Can high prices and high incomes in 2006 and 2007 give way to lower prices and lower incomes in the near future? With the prospect for higher production costs, in 2008, there is an even greater chance for profit margins to be squeezed, and profits become a small percentage of total farm budgets which have grown significantly.
In the euphoria of $4 corn and $9 soybeans, there may also be the depression of profit margins that have nearly evaporated. Even without the flooded fields of the western Cornbelt and the droughty fields in the eastern Cornbelt, farmers who enjoyed near perfect production this year will be financially challenged say University of Illinois ag economists Gary Schnitkey and Dale Lattz. Their recent publications on financial prospects and on 2008 crop budget prospects will lead many farmers to wonder why their bank accounts do not reflect the results of record high prices.

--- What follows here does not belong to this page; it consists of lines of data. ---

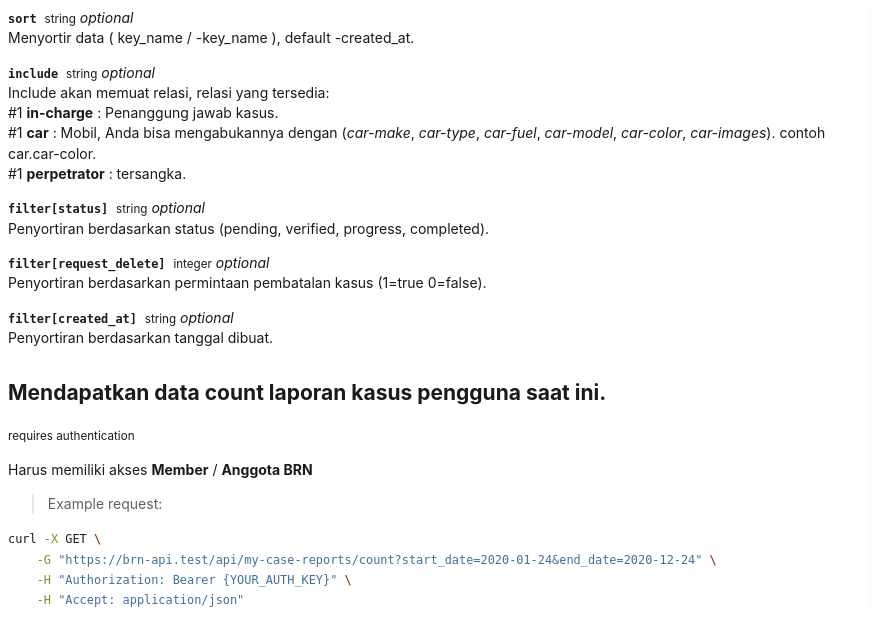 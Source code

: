 </p>
<p>
<b><code>sort</code></b>&nbsp;&nbsp;<small>string</small>     <i>optional</i> &nbsp;
<input type="text" name="sort" data-endpoint="GETapi-my-case-reports" data-component="query"  hidden>
<br>
Menyortir data ( key_name / -key_name ), default -created_at.
</p>
<p>
<b><code>include</code></b>&nbsp;&nbsp;<small>string</small>     <i>optional</i> &nbsp;
<input type="text" name="include" data-endpoint="GETapi-my-case-reports" data-component="query"  hidden>
<br>
Include akan memuat relasi, relasi yang tersedia:
<br> #1 <b>in-charge</b> : Penanggung jawab kasus. <br> #1 <b>car</b> : Mobil, Anda bisa mengabukannya dengan (<i>car-make</i>, <i>car-type</i>, <i>car-fuel</i>, <i>car-model</i>, <i>car-color</i>, <i>car-images</i>). contoh car.car-color. <br> #1 <b>perpetrator</b> : tersangka.
</p>
<p>
<b><code>filter[status]</code></b>&nbsp;&nbsp;<small>string</small>     <i>optional</i> &nbsp;
<input type="text" name="filter[status]" data-endpoint="GETapi-my-case-reports" data-component="query"  hidden>
<br>
Penyortiran berdasarkan status (pending, verified, progress, completed).
</p>
<p>
<b><code>filter[request_delete]</code></b>&nbsp;&nbsp;<small>integer</small>     <i>optional</i> &nbsp;
<input type="number" name="filter[request_delete]" data-endpoint="GETapi-my-case-reports" data-component="query"  hidden>
<br>
Penyortiran berdasarkan permintaan pembatalan kasus (1=true 0=false).
</p>
<p>
<b><code>filter[created_at]</code></b>&nbsp;&nbsp;<small>string</small>     <i>optional</i> &nbsp;
<input type="text" name="filter[created_at]" data-endpoint="GETapi-my-case-reports" data-component="query"  hidden>
<br>
Penyortiran berdasarkan tanggal dibuat.
</p>
</form>


## Mendapatkan data count laporan kasus pengguna saat ini.

<small class="badge badge-darkred">requires authentication</small>

<aside class="note">Harus memiliki akses <b>Member</b> / <b>Anggota BRN </b></aside>

> Example request:

```bash
curl -X GET \
    -G "https://brn-api.test/api/my-case-reports/count?start_date=2020-01-24&end_date=2020-12-24" \
    -H "Authorization: Bearer {YOUR_AUTH_KEY}" \
    -H "Accept: application/json"
```
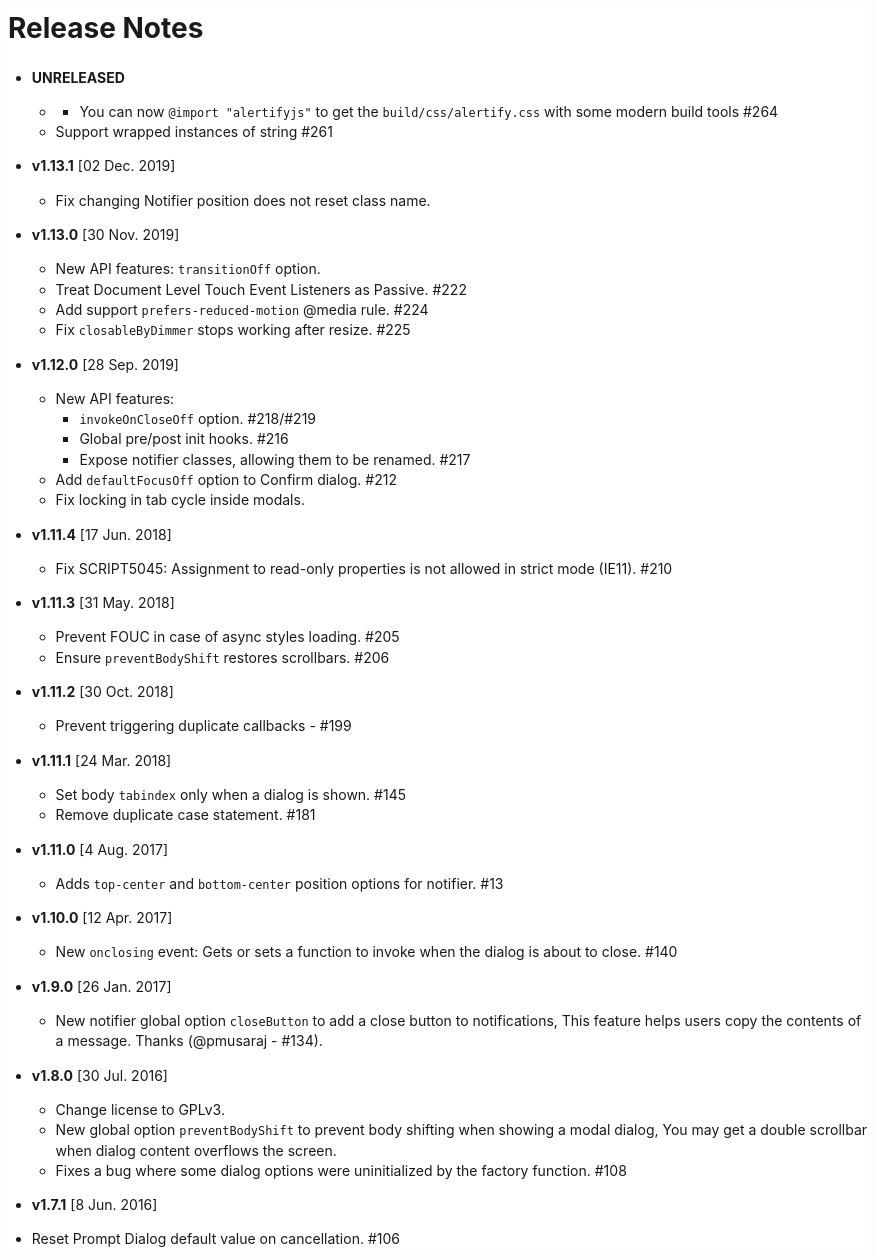 # Release Notes

* **UNRELEASED**
  * * You can now `@import "alertifyjs"` to get the `build/css/alertify.css` with some modern build tools #264
  * Support wrapped instances of string #261

* **v1.13.1** [02 Dec. 2019]
  * Fix changing Notifier position does not reset class name.

* **v1.13.0** [30 Nov. 2019]
  * New API features: `transitionOff` option.
  * Treat Document Level Touch Event Listeners as Passive. #222
  * Add support `prefers-reduced-motion` @media rule. #224
  * Fix `closableByDimmer` stops working after resize. #225

* **v1.12.0** [28 Sep. 2019]
  * New API features: 
    * `invokeOnCloseOff` option. #218/#219
    * Global pre/post init hooks. #216
    * Expose notifier classes, allowing them to be renamed. #217
  * Add `defaultFocusOff` option to Confirm dialog. #212
  * Fix locking in tab cycle inside modals.

* **v1.11.4** [17 Jun. 2018]
  * Fix SCRIPT5045: Assignment to read-only properties is not allowed in strict mode (IE11). #210

* **v1.11.3** [31 May. 2018]
  * Prevent FOUC in case of async styles loading. #205
  * Ensure `preventBodyShift` restores scrollbars. #206

* **v1.11.2** [30 Oct. 2018]
  * Prevent triggering duplicate callbacks - #199

* **v1.11.1** [24 Mar. 2018]
  * Set body `tabindex` only when a dialog is shown. #145
  * Remove duplicate case statement. #181

* **v1.11.0** [4 Aug. 2017]
  * Adds `top-center` and `bottom-center` position options for notifier. #13

* **v1.10.0** [12 Apr. 2017]
  * New `onclosing` event: Gets or sets a function to invoke when the dialog is about to close. #140

* **v1.9.0** [26 Jan. 2017]
  * New notifier global option `closeButton` to add a close button to notifications, This feature helps users copy the contents of a message. Thanks (@pmusaraj - #134).

* **v1.8.0** [30 Jul. 2016]
  * Change license to GPLv3.
  * New global option `preventBodyShift` to prevent body shifting when showing a modal dialog, You may get a double scrollbar when dialog content overflows the screen.
  * Fixes a bug where some dialog options were uninitialized by the factory function. #108

* **v1.7.1** [8 Jun. 2016]
 * Reset Prompt Dialog default value on cancellation. #106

Crop prices that began to climb late in 2006 provided farmers with the stairway to net incomes in excess of $100,000 for farms enrolled in Illinois Farm Business Farm Management (FBFM) which assists farmers with records and taxes. And 2007 is expected to be similar, thanks to high prices and above average yields. These levels have never before been seen, but Schnitkey and Lattz are concerned that such income levels are vulnerable to declines in commodity prices as supply and demand conditions change.
Additionally, production costs have increased. The Illinois economists are projecting $380 per acre cost for corn and $228 for soybeans. On top of production costs, they believe cash rents will average $40 more per acre for 2008 than they were in 2006. That magnitude of production costs will require corn prices above $3 and soybean prices above $8 to break even, even with exceptional yields. Their fear of commodity prices near those benchmark levels, resulting from routine price variations, point to net farm incomes well under the past two years, and even below the $50,000 levels seen just 5 to 10 years ago.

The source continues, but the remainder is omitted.